# TASK DETAILS
Only the lines from the line holding "task it is to" through the final line of the entries below are to be returned, exactly as they stand.

# INFORMATION GIVEN
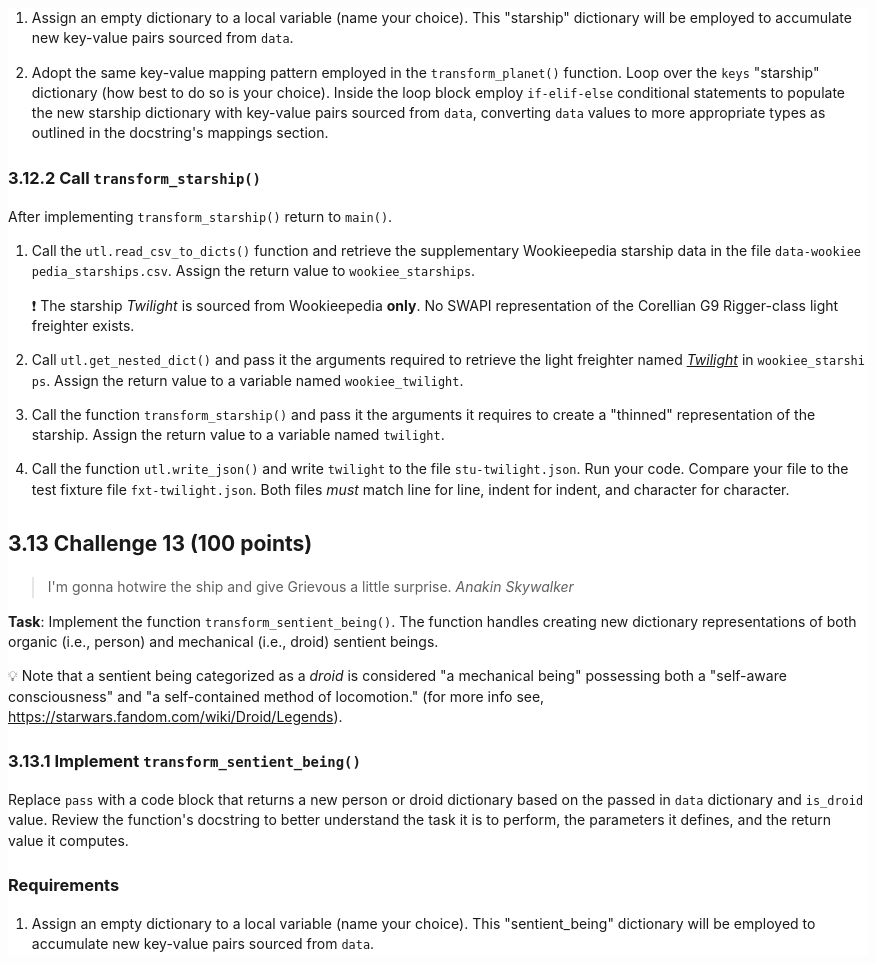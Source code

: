 1. Assign an empty dictionary to a local variable (name your choice). This "starship" dictionary
   will be employed to accumulate new key-value pairs sourced from `data`.

2. Adopt the same key-value mapping pattern employed in the `transform_planet()` function. Loop over
   the `keys` "starship" dictionary (how best to do so is your choice). Inside the loop block employ
   `if-elif-else` conditional statements to populate the new starship dictionary with key-value pairs
   sourced from `data`, converting `data` values to more appropriate types as outlined in the
   docstring's mappings section.

### 3.12.2 Call `transform_starship()`

After implementing `transform_starship()` return to `main()`.

1. Call the `utl.read_csv_to_dicts()` function and retrieve the supplementary Wookieepedia starship
   data in the file `data-wookieepedia_starships.csv`. Assign the return value to `wookiee_starships`.

   :exclamation: The starship _Twilight_ is sourced from Wookieepedia **only**. No SWAPI
   representation of the Corellian G9 Rigger-class light freighter exists.

2. Call `utl.get_nested_dict()` and pass it the arguments required to retrieve the light
   freighter named [_Twilight_](https://starwars.fandom.com/wiki/Twilight) in `wookiee_starships`.
   Assign the return value to a variable named `wookiee_twilight`.

3. Call the function `transform_starship()` and pass it the arguments it requires to create a "thinned"
   representation of the starship. Assign the return value to a variable named `twilight`.

4. Call the function `utl.write_json()` and write `twilight` to the file `stu-twilight.json`. Run
   your code. Compare your file to the test fixture file `fxt-twilight.json`. Both files _must_
   match line for line, indent for indent, and character for character.

## 3.13 Challenge 13 (100 points)

> I'm gonna hotwire the ship and give Grievous a little surprise. _Anakin Skywalker_

**Task**: Implement the function `transform_sentient_being()`. The function handles creating new
dictionary representations of both organic (i.e., person) and mechanical (i.e., droid) sentient
beings.

:bulb: Note that a sentient being categorized as a _droid_ is considered "a mechanical being"
possessing both a "self-aware consciousness" and "a self-contained method of locomotion." (for more
info see, https://starwars.fandom.com/wiki/Droid/Legends).

### 3.13.1 Implement `transform_sentient_being()`

Replace `pass` with a code block that returns a new person or droid dictionary based on the passed
in `data` dictionary and `is_droid` value. Review the function's docstring to better understand the
task it is to perform, the parameters it defines, and the return value it computes.

### Requirements

1. Assign an empty dictionary to a local variable (name your choice). This "sentient_being"
   dictionary will be employed to accumulate new key-value pairs sourced from `data`.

# SOLUTION FOR THIS PROBLEM
task it is to perform, the parameters it defines, and the return value it computes.

### Requirements

1. Assign an empty dictionary to a local variable (name your choice). This "sentient_being"
   dictionary will be employed to accumulate new key-value pairs sourced from `data`.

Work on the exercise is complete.